WORK TO COMPLETE = For each line in the data below that has the word "product", copy that line.

DATA FOR THIS TASK: Begin

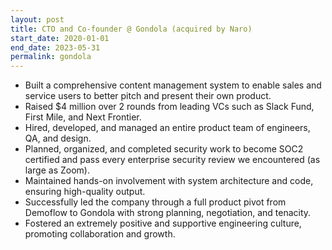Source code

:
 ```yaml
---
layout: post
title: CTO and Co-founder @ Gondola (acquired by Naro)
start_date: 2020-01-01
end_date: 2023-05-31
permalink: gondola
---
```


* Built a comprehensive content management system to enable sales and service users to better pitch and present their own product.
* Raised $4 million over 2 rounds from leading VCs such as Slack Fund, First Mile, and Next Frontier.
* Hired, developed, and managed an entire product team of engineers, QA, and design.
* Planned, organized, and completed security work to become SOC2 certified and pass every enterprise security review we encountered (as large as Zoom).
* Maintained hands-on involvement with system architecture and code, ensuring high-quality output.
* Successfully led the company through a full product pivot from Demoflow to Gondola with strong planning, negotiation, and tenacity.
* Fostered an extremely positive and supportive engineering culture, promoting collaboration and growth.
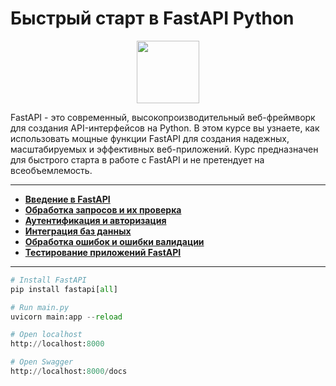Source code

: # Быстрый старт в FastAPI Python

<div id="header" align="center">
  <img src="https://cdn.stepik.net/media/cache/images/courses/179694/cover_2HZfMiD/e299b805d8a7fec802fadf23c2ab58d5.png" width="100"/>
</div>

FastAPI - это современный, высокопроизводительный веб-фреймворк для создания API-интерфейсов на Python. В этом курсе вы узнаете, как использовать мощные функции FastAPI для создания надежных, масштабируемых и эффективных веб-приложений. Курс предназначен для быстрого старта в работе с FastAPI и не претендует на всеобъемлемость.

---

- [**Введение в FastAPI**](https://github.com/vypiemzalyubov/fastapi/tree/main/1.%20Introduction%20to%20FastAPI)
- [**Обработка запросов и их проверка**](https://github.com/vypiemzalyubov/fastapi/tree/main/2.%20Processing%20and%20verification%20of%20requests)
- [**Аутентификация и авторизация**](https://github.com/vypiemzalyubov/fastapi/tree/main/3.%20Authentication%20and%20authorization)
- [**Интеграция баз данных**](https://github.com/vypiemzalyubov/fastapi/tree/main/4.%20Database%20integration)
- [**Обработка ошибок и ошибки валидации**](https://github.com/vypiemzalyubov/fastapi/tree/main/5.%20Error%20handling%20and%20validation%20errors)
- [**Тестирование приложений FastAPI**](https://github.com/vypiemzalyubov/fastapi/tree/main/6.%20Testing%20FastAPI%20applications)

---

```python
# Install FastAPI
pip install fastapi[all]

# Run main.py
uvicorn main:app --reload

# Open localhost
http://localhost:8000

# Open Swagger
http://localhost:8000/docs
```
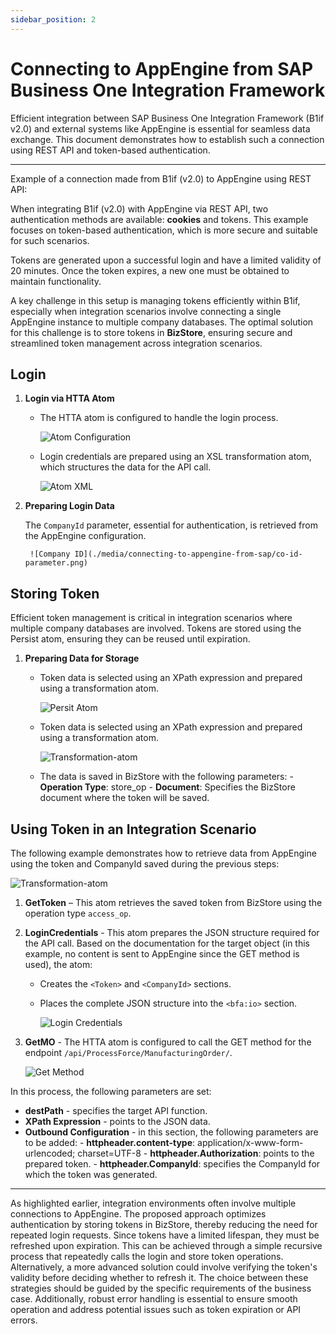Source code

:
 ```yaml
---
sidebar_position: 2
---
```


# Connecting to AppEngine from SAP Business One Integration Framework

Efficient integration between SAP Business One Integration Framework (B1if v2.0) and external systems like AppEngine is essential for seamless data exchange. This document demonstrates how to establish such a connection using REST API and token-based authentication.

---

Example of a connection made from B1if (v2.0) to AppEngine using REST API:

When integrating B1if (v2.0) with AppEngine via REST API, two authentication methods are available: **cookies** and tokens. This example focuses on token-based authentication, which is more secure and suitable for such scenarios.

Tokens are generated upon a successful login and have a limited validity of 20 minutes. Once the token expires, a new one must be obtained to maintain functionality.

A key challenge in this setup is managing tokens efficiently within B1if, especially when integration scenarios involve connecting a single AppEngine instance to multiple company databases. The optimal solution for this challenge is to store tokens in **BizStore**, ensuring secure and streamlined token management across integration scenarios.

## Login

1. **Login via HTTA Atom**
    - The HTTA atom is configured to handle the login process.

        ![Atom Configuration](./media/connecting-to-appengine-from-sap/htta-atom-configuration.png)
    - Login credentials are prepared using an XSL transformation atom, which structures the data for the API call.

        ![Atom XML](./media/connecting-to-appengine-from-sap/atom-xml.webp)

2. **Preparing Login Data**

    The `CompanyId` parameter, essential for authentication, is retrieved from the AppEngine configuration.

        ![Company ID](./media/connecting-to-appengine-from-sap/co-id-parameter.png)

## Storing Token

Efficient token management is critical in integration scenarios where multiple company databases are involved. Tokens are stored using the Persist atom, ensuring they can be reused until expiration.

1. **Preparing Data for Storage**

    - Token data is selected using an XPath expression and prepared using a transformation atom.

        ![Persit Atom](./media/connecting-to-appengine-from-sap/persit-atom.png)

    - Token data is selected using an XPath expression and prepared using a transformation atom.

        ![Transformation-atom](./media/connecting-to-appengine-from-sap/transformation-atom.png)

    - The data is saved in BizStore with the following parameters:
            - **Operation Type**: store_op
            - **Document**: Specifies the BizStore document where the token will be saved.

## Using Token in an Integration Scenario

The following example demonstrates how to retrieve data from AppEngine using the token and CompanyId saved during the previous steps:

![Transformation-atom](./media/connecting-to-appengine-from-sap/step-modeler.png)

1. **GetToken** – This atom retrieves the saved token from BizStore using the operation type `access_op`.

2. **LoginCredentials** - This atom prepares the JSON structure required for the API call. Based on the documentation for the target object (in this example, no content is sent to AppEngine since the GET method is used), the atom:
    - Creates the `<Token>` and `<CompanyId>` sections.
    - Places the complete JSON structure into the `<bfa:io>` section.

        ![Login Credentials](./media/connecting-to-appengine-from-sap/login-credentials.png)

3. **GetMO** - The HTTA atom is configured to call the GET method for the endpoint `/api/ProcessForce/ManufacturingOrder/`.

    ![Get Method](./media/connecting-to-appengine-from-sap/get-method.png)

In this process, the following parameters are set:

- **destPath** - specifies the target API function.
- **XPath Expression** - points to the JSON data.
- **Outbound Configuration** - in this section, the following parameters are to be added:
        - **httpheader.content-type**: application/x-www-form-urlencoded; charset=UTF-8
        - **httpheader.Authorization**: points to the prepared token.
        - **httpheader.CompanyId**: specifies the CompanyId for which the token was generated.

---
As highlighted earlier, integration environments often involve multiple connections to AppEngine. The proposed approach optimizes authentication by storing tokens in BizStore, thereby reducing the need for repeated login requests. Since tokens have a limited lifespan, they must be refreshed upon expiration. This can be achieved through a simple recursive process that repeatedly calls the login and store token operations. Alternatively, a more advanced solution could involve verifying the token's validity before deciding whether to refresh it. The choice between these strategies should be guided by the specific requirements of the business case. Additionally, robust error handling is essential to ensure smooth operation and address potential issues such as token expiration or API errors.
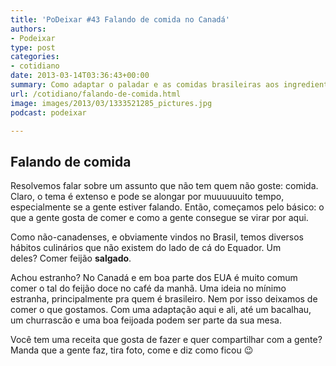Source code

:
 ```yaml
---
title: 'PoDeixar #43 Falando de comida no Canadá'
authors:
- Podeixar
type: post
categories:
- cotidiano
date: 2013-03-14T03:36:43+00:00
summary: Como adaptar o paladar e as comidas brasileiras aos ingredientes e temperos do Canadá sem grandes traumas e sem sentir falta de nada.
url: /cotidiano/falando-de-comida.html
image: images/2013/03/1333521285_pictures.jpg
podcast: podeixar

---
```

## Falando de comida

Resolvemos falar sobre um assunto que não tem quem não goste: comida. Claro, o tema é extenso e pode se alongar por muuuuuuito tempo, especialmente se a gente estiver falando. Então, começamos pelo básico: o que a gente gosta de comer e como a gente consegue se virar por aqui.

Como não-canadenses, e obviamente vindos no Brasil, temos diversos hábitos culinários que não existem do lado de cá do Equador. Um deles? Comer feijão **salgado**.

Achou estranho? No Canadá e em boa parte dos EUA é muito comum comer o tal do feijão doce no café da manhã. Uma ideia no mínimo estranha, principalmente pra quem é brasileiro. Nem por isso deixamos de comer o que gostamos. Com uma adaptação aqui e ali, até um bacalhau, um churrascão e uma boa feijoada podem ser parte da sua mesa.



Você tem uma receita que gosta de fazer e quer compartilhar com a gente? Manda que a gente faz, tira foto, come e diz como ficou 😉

DATA FOR THIS TASK: End

RESPONSE TO THIS EXERCISE =
* Built a comprehensive content management system to enable sales and service users to better pitch and present their own product.
* Hired, developed, and managed an entire product team of engineers, QA, and design.
* Successfully led the company through a full product pivot from Demoflow to Gondola with strong planning, negotiation, and tenacity.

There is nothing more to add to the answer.